- **Problem requirements**: Write out the records beneath this line exactly as they appear, minus any images.
■ ■ ■ ■
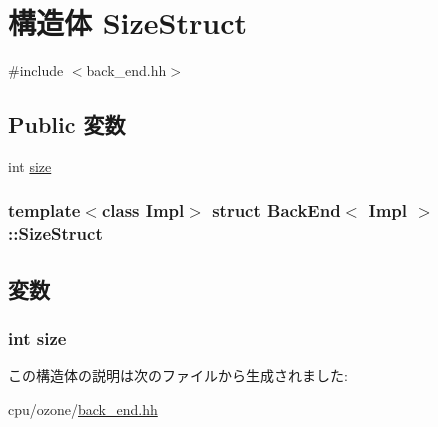 \hypertarget{structBackEnd_1_1SizeStruct}{
\section{構造体 SizeStruct}
\label{structBackEnd_1_1SizeStruct}
}


{\ttfamily \#include $<$back\_\-end.hh$>$}\subsection*{Public 変数}
\begin{DoxyCompactItemize}
\item 
int \hyperlink{structBackEnd_1_1SizeStruct_a439227feff9d7f55384e8780cfc2eb82}{size}
\end{DoxyCompactItemize}
\subsubsection*{template$<$class Impl$>$ struct BackEnd$<$ Impl $>$::SizeStruct}



\subsection{変数}
\hypertarget{structBackEnd_1_1SizeStruct_a439227feff9d7f55384e8780cfc2eb82}{
\subsubsection[{size}]{\setlength{\rightskip}{0pt plus 5cm}int {\bf size}}}
\label{structBackEnd_1_1SizeStruct_a439227feff9d7f55384e8780cfc2eb82}


この構造体の説明は次のファイルから生成されました:\begin{DoxyCompactItemize}
\item 
cpu/ozone/\hyperlink{back__end_8hh}{back\_\-end.hh}\end{DoxyCompactItemize}
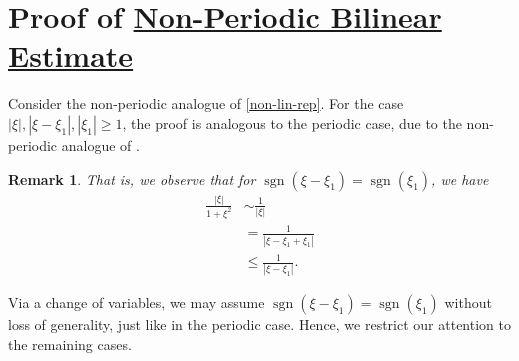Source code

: \documentclass[12pt,reqno]{amsart}
\numberwithin{equation}{section}  %
\renewcommand{\cref}{\Cref}
\DeclareMathOperator{\sgn}{sgn}
\newtheorem{remark}[theorem]{Remark}
\begin{document}
\section{Proof of \hyperref[prop:bil]{Non-Periodic Bilinear Estimate}} 
Consider the non-periodic analogue of \eqref{non-lin-rep}. For the case $|\xi|, |\xi - \xi_{1}|, |\xi_{1}| \ge 1$, the proof is analogous to the periodic case, due to the non-periodic analogue of \cref{rem:key-trick}. 
\begin{framed}
\begin{remark}
\label{rem:key-trick-np}
That is, we observe that
for $\sgn(\xi - \xi_{1}) = \sgn(\xi_{1})$, we have
%
%
\begin{equation*}
\begin{split}
\frac{|\xi|}{1 + \xi^{2}} 
& \sim \frac{1}{|\xi|}
\\
& = \frac{1}{|\xi - \xi_{1} + \xi_{1}|}
\\
& \le \frac{1}{|\xi - \xi_{1}|}.
\end{split}
\end{equation*}
%
\end{remark}
\end{framed}
%
Via a change of variables, we may assume
$\sgn(\xi - \xi_{1}) = \sgn(\xi_{1})$ without loss of generality, just like in the periodic case. Hence, we restrict our attention to the remaining cases.
%
%
\end{document}
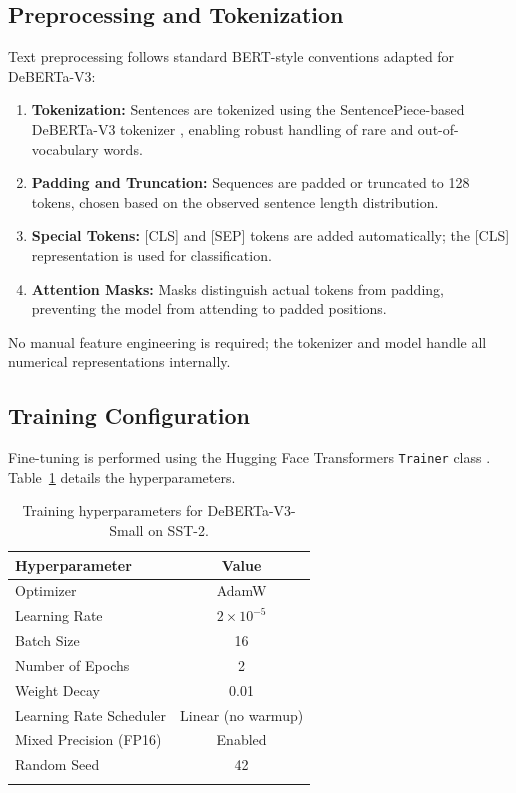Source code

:\documentclass[pdflatex,sn-mathphys-num]{sn-jnl}
\theoremstyle{thmstyleone}%
\theoremstyle{thmstyletwo}%
\theoremstyle{thmstylethree}%
\begin{document}
\subsection{Preprocessing and Tokenization}

Text preprocessing follows standard BERT-style conventions adapted for DeBERTa-V3:

\begin{enumerate}
    \item \textbf{Tokenization:} Sentences are tokenized using the SentencePiece-based DeBERTa-V3 tokenizer \cite{kudo2018sentencepiece}, enabling robust handling of rare and out-of-vocabulary words.
    
    \item \textbf{Padding and Truncation:} Sequences are padded or truncated to 128 tokens, chosen based on the observed sentence length distribution.
    
    \item \textbf{Special Tokens:} [CLS] and [SEP] tokens are added automatically; the [CLS] representation is used for classification.
    
    \item \textbf{Attention Masks:} Masks distinguish actual tokens from padding, preventing the model from attending to padded positions.
\end{enumerate}

No manual feature engineering is required; the tokenizer and model handle all numerical representations internally.

\subsection{Training Configuration}

Fine-tuning is performed using the Hugging Face Transformers \texttt{Trainer} class \cite{wolf2020transformers}. Table~\ref{tab:training_config} details the hyperparameters.

\begin{table}[h]
\centering
\begin{tabular}{@{}lc@{}}
\toprule
\textbf{Hyperparameter} & \textbf{Value} \\
\midrule
Optimizer & AdamW \cite{kingma2014adam} \\
Learning Rate & \(2 \times 10^{-5}\) \\
Batch Size & 16 \\
Number of Epochs & 2 \\
Weight Decay & 0.01 \\
Learning Rate Scheduler & Linear (no warmup) \\
Mixed Precision (FP16) & Enabled \\
Random Seed & 42 \\
\botrule
\end{tabular}
\caption{Training hyperparameters for DeBERTa-V3-Small on SST-2.}
\label{tab:training_config}
\end{table}
\end{document}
■ ■ ■ ■
- **Solution to this exercise**:
 \hypertarget{structBackEnd_1_1SizeStruct}{
\section{構造体 SizeStruct}
\label{structBackEnd_1_1SizeStruct}
}


{\ttfamily \#include $<$back\_\-end.hh$>$}\subsection*{Public 変数}
\begin{DoxyCompactItemize}
\item 
int \hyperlink{structBackEnd_1_1SizeStruct_a439227feff9d7f55384e8780cfc2eb82}{size}
\end{DoxyCompactItemize}
\subsubsection*{template$<$class Impl$>$ struct BackEnd$<$ Impl $>$::SizeStruct}



\subsection{変数}
\hypertarget{structBackEnd_1_1SizeStruct_a439227feff9d7f55384e8780cfc2eb82}{
\subsubsection[{size}]{\setlength{\rightskip}{0pt plus 5cm}int {\bf size}}}
\label{structBackEnd_1_1SizeStruct_a439227feff9d7f55384e8780cfc2eb82}


この構造体の説明は次のファイルから生成されました:\begin{DoxyCompactItemize}
\item 
cpu/ozone/\hyperlink{back__end_8hh}{back\_\-end.hh}\end{DoxyCompactItemize}
Source code

: \documentclass[12pt,reqno]{amsart}
\numberwithin{equation}{section}  %
\renewcommand{\cref}{\Cref}
\DeclareMathOperator{\sgn}{sgn}
\newtheorem{remark}[theorem]{Remark}
\begin{document}
\section{Proof of \hyperref[prop:bil]{Non-Periodic Bilinear Estimate}} 
Consider the non-periodic analogue of \eqref{non-lin-rep}. For the case $|\xi|, |\xi - \xi_{1}|, |\xi_{1}| \ge 1$, the proof is analogous to the periodic case, due to the non-periodic analogue of \cref{rem:key-trick}. 
\begin{framed}
\begin{remark}
\label{rem:key-trick-np}
That is, we observe that
for $\sgn(\xi - \xi_{1}) = \sgn(\xi_{1})$, we have
%
%
\begin{equation*}
\begin{split}
\frac{|\xi|}{1 + \xi^{2}} 
& \sim \frac{1}{|\xi|}
\\
& = \frac{1}{|\xi - \xi_{1} + \xi_{1}|}
\\
& \le \frac{1}{|\xi - \xi_{1}|}.
\end{split}
\end{equation*}
%
\end{remark}
\end{framed}
%
Via a change of variables, we may assume
$\sgn(\xi - \xi_{1}) = \sgn(\xi_{1})$ without loss of generality, just like in the periodic case. Hence, we restrict our attention to the remaining cases.
%
%
\end{document}
Source code

:\documentclass[pdflatex,sn-mathphys-num]{sn-jnl}
\theoremstyle{thmstyleone}%
\theoremstyle{thmstyletwo}%
\theoremstyle{thmstylethree}%
\begin{document}
\subsection{Preprocessing and Tokenization}

Text preprocessing follows standard BERT-style conventions adapted for DeBERTa-V3:

\begin{enumerate}
    \item \textbf{Tokenization:} Sentences are tokenized using the SentencePiece-based DeBERTa-V3 tokenizer \cite{kudo2018sentencepiece}, enabling robust handling of rare and out-of-vocabulary words.
    
    \item \textbf{Padding and Truncation:} Sequences are padded or truncated to 128 tokens, chosen based on the observed sentence length distribution.
    
    \item \textbf{Special Tokens:} [CLS] and [SEP] tokens are added automatically; the [CLS] representation is used for classification.
    
    \item \textbf{Attention Masks:} Masks distinguish actual tokens from padding, preventing the model from attending to padded positions.
\end{enumerate}

No manual feature engineering is required; the tokenizer and model handle all numerical representations internally.

\subsection{Training Configuration}

Fine-tuning is performed using the Hugging Face Transformers \texttt{Trainer} class \cite{wolf2020transformers}. Table~\ref{tab:training_config} details the hyperparameters.

\begin{table}[h]
\centering
\begin{tabular}{@{}lc@{}}
\toprule
\textbf{Hyperparameter} & \textbf{Value} \\
\midrule
Optimizer & AdamW \cite{kingma2014adam} \\
Learning Rate & \(2 \times 10^{-5}\) \\
Batch Size & 16 \\
Number of Epochs & 2 \\
Weight Decay & 0.01 \\
Learning Rate Scheduler & Linear (no warmup) \\
Mixed Precision (FP16) & Enabled \\
Random Seed & 42 \\
\botrule
\end{tabular}
\caption{Training hyperparameters for DeBERTa-V3-Small on SST-2.}
\label{tab:training_config}
\end{table}
\end{document}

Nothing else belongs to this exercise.